I recently went to my first gay rights demonstration. It was a positive, mostly silent counter-protest to a NOM "rally" (can it really be called a rally when your audience consists of maybe a dozen people?).
I've been to demonstrations for other causes, mostly in high school and college, and I'd forgotten the feeling of solidarity you get from them, the hope that stems from knowing that others care enough to stand out in the sweaty heat for hours.
I live in the South, in a state with no laws protecting against discrimination in housing or employment, no hate-crimes legislation, and a constitutional amendment banning recognition of any sort of same-sex relationship. So I was pleasantly surprised to see that we counter-protesters outnumbered the NOMbers by a significant margin (at least 20:1).
I might have chalked this up to the fact that the NOMbers already have everything they want, and people often don't go out and demonstrate to protect the status quo, except that the vast majority of people whom we passed on the street or who passed us in their cars indicated their support for us, not NOM. Also, many of the people I talked to at the counter-protest told me they were straight. This gives me hope that things really are rapidly changing in this country.
Since this was a counter-protest, we first had a rally a few blocks away, where couples, their parents, and their children talked about the impact of being allowed to marry -- and of not being allowed. It was beautiful and amazing; I'm so inspired by these couples that have been together for decades with very little support and people on all sides trying to tear them apart. True love is truly powerful, and I can only hope to find it one day.
We then assembled across from the NOM "rally." We lined the sidewalk, 6 deep, and the police were there to make sure we weren't infringing the right of way, but one female officer went out of her way to say, "I agree with you and applaud you for what you're doing, but we just have to make sure we keep the sidewalk clear." Yeah, she's one of us. So the police were cool.
Our point in the counter-protest was to show that we just want equal rights, so we were urged to respect NOM's right to demonstrate by not trying to shout them down, just to show them we disagree through our signs and our numbers. Keeping my mouth shut proved difficult once the NOMbers showed how irrational they were, so I resorted to talking quietly to the people around me.
The NOMbers started off by claiming that pro-gay marriage groups were shouting them down and giving them death threats at other stops on their national tour, and so obviously we didn't respect their "civil rights." I don't know if that's true or not; I just know we were certainly respecting their right to spew whatever nonsense they wanted, and I didn't hear a single threat.
"Civil rights" was the theme of the day -- their civil rights, which would be infringed upon if gay marriage passed. Because they have the right to define marriage, and our "redefining" of marriage would take that right away from them. And they have the right to keep their kids from learning that homosexuality exists; apparently their kid being told that their classmate has two mothers or two fathers is infringing on their civil liberties to pretend a biological fact just isn't so.

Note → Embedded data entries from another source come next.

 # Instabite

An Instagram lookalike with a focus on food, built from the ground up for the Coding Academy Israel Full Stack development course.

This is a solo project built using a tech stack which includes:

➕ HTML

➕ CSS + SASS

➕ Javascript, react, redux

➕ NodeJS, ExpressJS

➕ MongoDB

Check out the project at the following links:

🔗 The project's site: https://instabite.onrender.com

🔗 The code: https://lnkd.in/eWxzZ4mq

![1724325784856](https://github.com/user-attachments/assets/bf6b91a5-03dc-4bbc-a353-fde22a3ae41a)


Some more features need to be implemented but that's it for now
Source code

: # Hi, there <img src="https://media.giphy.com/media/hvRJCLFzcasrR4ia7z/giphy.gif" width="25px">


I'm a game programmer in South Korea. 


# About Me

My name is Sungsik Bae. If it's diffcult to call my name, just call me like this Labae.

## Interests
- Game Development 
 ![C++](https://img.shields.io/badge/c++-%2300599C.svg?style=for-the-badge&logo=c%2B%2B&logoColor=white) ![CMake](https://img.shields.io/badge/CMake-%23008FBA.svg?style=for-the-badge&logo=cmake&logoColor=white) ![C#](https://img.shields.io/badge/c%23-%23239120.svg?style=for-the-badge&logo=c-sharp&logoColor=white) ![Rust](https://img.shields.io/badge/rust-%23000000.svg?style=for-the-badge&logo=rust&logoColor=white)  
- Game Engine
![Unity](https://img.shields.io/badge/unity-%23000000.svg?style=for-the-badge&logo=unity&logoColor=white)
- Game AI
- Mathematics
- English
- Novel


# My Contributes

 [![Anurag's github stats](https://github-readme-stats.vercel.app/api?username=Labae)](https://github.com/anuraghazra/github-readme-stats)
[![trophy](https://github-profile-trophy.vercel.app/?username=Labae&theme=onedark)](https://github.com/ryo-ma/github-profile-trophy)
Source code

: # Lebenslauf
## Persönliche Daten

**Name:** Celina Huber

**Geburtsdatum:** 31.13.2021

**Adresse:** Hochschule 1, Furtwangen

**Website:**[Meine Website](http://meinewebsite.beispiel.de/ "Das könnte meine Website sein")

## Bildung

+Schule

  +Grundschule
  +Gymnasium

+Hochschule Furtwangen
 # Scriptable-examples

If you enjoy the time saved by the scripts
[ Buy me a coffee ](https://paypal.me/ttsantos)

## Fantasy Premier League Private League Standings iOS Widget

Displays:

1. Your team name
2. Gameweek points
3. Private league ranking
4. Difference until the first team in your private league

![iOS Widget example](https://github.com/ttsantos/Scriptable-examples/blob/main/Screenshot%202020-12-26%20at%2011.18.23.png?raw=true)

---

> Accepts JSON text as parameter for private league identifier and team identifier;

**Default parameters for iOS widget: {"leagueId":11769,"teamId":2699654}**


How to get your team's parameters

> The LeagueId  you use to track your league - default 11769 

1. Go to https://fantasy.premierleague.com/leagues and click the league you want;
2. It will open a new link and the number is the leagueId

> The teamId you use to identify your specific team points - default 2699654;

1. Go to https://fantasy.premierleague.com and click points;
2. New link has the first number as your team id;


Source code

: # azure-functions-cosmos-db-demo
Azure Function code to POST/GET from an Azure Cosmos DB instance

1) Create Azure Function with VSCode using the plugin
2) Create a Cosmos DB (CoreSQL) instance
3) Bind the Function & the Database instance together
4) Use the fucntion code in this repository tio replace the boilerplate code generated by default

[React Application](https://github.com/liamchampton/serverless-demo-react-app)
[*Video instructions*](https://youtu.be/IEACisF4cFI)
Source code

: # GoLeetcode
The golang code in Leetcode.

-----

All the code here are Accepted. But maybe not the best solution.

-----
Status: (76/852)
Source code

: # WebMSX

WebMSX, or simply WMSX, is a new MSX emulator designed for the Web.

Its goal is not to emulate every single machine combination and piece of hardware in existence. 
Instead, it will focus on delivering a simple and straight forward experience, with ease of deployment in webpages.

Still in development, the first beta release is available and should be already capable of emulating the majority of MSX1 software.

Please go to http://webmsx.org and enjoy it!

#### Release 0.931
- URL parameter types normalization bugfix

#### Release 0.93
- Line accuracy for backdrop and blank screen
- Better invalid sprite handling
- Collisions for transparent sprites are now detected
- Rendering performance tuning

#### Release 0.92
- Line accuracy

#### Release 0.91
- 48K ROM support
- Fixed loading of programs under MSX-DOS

Yada yada yada, Bible, yada, Christian nation, yada yada, we love you but we want you to be miserable, yada yada, we'll be remembered in history as the preservers of civil rights, yada yada yada, better act now or it will be too late, yada yada, humans are at risk of extinction if the gays have their way, yada yada, erroneous, alarming statistics about crime committed by "children without a mom and a dad," yada blahblah, give us money, yada yada yawn. They were so hypocritical that I almost laughed in a couple of places, except that sadly, they're blind to their hypocrisy, and they do still have the majority in too many places in this country.

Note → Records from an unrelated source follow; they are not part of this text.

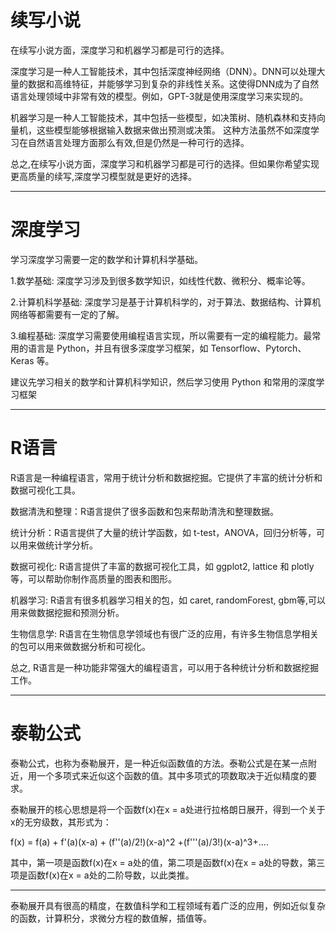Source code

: 
# 续写小说

在续写小说方面，深度学习和机器学习都是可行的选择。

深度学习是一种人工智能技术，其中包括深度神经网络（DNN）。DNN可以处理大量的数据和高维特征，并能够学习到复杂的非线性关系。这使得DNN成为了自然语言处理领域中非常有效的模型。例如，GPT-3就是使用深度学习来实现的。

机器学习是一种人工智能技术，其中包括一些模型，如决策树、随机森林和支持向量机，这些模型能够根据输入数据来做出预测或决策。 这种方法虽然不如深度学习在自然语言处理方面那么有效,但是仍然是一种可行的选择。

总之,在续写小说方面，深度学习和机器学习都是可行的选择。但如果你希望实现更高质量的续写,深度学习模型就是更好的选择。


<hr>

# 深度学习

学习深度学习需要一定的数学和计算机科学基础。

1.数学基础: 深度学习涉及到很多数学知识，如线性代数、微积分、概率论等。

2.计算机科学基础: 深度学习是基于计算机科学的，对于算法、数据结构、计算机网络等都需要有一定的了解。

3.编程基础: 深度学习需要使用编程语言实现，所以需要有一定的编程能力。最常用的语言是 Python，并且有很多深度学习框架，如 Tensorflow、Pytorch、Keras 等。

建议先学习相关的数学和计算机科学知识，然后学习使用 Python 和常用的深度学习框架

<hr>

# R语言

R语言是一种编程语言，常用于统计分析和数据挖掘。它提供了丰富的统计分析和数据可视化工具。

数据清洗和整理：R语言提供了很多函数和包来帮助清洗和整理数据。

统计分析：R语言提供了大量的统计学函数，如 t-test，ANOVA，回归分析等，可以用来做统计学分析。

数据可视化: R语言提供了丰富的数据可视化工具，如 ggplot2, lattice 和 plotly 等，可以帮助你制作高质量的图表和图形。

机器学习: R语言有很多机器学习相关的包，如 caret, randomForest, gbm等,可以用来做数据挖掘和预测分析。

生物信息学: R语言在生物信息学领域也有很广泛的应用，有许多生物信息学相关的包可以用来做数据分析和可视化。

总之, R语言是一种功能非常强大的编程语言，可以用于各种统计分析和数据挖掘工作。

<HR>

# 泰勒公式

泰勒公式，也称为泰勒展开，是一种近似函数值的方法。泰勒公式是在某一点附近，用一个多项式来近似这个函数的值。其中多项式的项数取决于近似精度的要求。

泰勒展开的核心思想是将一个函数f(x)在x = a处进行拉格朗日展开，得到一个关于x的无穷级数，其形式为：

f(x) = f(a) + f'(a)(x-a) + (f''(a)/2!)(x-a)^2 +(f'''(a)/3!)(x-a)^3+....

其中，第一项是函数f(x)在x = a处的值，第二项是函数f(x)在x = a处的导数，第三项是函数f(x)在x = a处的二阶导数，以此类推。

<HR>

泰勒展开具有很高的精度，在数值科学和工程领域有着广泛的应用，例如近似复杂的函数，计算积分，求微分方程的数值解，插值等。

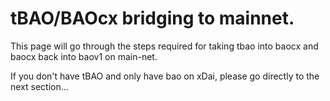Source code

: # tBAO/BAOcx bridging to mainnet.

This page will go through the steps required for taking tbao into baocx and baocx back into baov1 on main-net.

If you don't have tBAO and only have bao on xDai, please go directly to the next section…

Towards the end, a Gospel singer sang a song called "Unity," which really was perfect... for gay marriage supporters. Not quite sure how it fit with their "us vs. them" mentality, but we started cheering and rocking to it, especially when she sang, "A house divided can never stand; come on and take my hand. We've got to build one another up, not tear one another down... We've got to show love to one another." The singer was getting agitated by the end, seeing us so energized by her song and her crowdlet just standing there.
All in all, it was a great day. I left feeling energized and hopeful about the prospects for gay marriage in this country. I was hoping to get to know some new friends a little better, which I did, though I somehow didn't manage to come out to them (which I explain in a later post). And I didn't really meet any single ladies around my age (though that wasn't the primary reason I went, of course). At any rate, I'd definitely attend another demonstration.